IMDb - Predicting actors' gender using getML

Note that due to memory limitations, this notebook will not run on MyBinder.

In this tutorial, we demonstrate how getML can be applied to text fields. In relational databases, text fields are less structured and less standardized than categorical data, making it more difficult to extract useful information from them. Therefore, they are ignored in most data science projects on relational data. However, when using a relational learning tool such as getML, we can easily generate simple features from text fields and leverage the information contained therein.

The point of this exercise is not to compete with modern deep-learning-based NLP approaches. The point is to develop an approach by which we can leverage fields in relational databases that would otherwise be ignored.

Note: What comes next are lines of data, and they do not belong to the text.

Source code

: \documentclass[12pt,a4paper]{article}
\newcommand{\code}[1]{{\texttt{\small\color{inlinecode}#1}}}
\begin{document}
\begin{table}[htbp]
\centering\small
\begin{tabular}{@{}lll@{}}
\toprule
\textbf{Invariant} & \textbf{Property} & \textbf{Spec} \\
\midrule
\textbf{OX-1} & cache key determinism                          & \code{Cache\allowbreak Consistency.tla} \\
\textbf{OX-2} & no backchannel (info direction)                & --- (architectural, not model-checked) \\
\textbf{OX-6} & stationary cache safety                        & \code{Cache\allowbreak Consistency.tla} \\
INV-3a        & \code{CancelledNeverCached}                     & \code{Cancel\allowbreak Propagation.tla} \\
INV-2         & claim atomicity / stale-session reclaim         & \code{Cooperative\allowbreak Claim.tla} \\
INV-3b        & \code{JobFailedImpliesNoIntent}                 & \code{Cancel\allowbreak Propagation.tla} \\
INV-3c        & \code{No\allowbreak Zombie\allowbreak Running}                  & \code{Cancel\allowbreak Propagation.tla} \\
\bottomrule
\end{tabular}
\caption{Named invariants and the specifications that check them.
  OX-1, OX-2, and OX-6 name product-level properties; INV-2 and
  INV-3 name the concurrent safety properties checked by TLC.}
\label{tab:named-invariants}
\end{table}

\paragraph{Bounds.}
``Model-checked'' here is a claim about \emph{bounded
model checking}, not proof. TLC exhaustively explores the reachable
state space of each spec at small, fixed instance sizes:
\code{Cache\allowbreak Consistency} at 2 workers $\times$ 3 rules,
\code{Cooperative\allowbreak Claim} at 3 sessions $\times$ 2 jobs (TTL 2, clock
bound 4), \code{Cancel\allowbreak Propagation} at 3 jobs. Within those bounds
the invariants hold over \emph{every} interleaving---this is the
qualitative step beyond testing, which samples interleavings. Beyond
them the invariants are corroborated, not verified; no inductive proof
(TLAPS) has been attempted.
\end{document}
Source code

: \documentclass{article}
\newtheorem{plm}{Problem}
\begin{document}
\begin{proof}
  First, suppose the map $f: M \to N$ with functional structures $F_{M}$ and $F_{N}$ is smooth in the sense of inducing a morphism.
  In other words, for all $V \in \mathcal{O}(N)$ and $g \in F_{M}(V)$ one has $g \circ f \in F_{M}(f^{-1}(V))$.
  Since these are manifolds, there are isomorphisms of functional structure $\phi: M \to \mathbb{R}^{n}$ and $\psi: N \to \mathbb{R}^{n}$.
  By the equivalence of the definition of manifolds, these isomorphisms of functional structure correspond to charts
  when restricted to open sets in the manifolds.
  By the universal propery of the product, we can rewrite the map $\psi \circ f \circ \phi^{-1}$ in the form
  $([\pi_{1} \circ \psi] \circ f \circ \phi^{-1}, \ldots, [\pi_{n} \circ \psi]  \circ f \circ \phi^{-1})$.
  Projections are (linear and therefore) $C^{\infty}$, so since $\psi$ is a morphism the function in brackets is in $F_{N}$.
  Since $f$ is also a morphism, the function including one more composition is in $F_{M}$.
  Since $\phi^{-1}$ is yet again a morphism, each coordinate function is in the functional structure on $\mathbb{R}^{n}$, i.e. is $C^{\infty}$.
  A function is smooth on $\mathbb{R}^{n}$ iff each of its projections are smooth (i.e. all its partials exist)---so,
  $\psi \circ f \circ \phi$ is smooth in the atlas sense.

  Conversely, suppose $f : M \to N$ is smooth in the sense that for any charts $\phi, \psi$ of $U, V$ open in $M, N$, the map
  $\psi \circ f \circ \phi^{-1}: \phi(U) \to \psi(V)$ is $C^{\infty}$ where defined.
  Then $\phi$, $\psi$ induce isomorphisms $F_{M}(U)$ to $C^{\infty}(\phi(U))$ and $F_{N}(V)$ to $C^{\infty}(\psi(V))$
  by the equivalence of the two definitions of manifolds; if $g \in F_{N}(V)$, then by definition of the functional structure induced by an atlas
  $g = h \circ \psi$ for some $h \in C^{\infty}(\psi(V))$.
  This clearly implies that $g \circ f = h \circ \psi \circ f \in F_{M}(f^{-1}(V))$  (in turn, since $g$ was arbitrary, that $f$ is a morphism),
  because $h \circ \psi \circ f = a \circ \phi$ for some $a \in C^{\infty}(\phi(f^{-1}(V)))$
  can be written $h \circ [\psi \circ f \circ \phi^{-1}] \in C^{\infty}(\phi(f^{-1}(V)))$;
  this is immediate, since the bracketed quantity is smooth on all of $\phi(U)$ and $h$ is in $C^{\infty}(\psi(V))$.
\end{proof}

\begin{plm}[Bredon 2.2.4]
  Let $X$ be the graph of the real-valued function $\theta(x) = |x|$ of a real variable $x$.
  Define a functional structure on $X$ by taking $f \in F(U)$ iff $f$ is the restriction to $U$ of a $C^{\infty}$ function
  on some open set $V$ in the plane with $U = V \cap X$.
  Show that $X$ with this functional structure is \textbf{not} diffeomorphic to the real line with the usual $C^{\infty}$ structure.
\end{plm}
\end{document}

As an example data set, we use the Internet Movie Database, which has been used by previous studies in the relational learning literature. This allows us to benchmark our approach to state-of-the-art algorithms in the relational learning literature. We demonstrate that getML outperforms these state-of-the-art algorithms.

Summary:

  • Prediction type: Classification model
  • Domain: Entertainment
  • Prediction target: The gender of an actor
  • Population size: 817718

Author: Dr. Patrick Urbanke

Background

The data set contains about 800,000 actors. The goal is to predict the gender of said actors based on other information we have about them, such as the movies they have participated in and the roles they have played in these movies.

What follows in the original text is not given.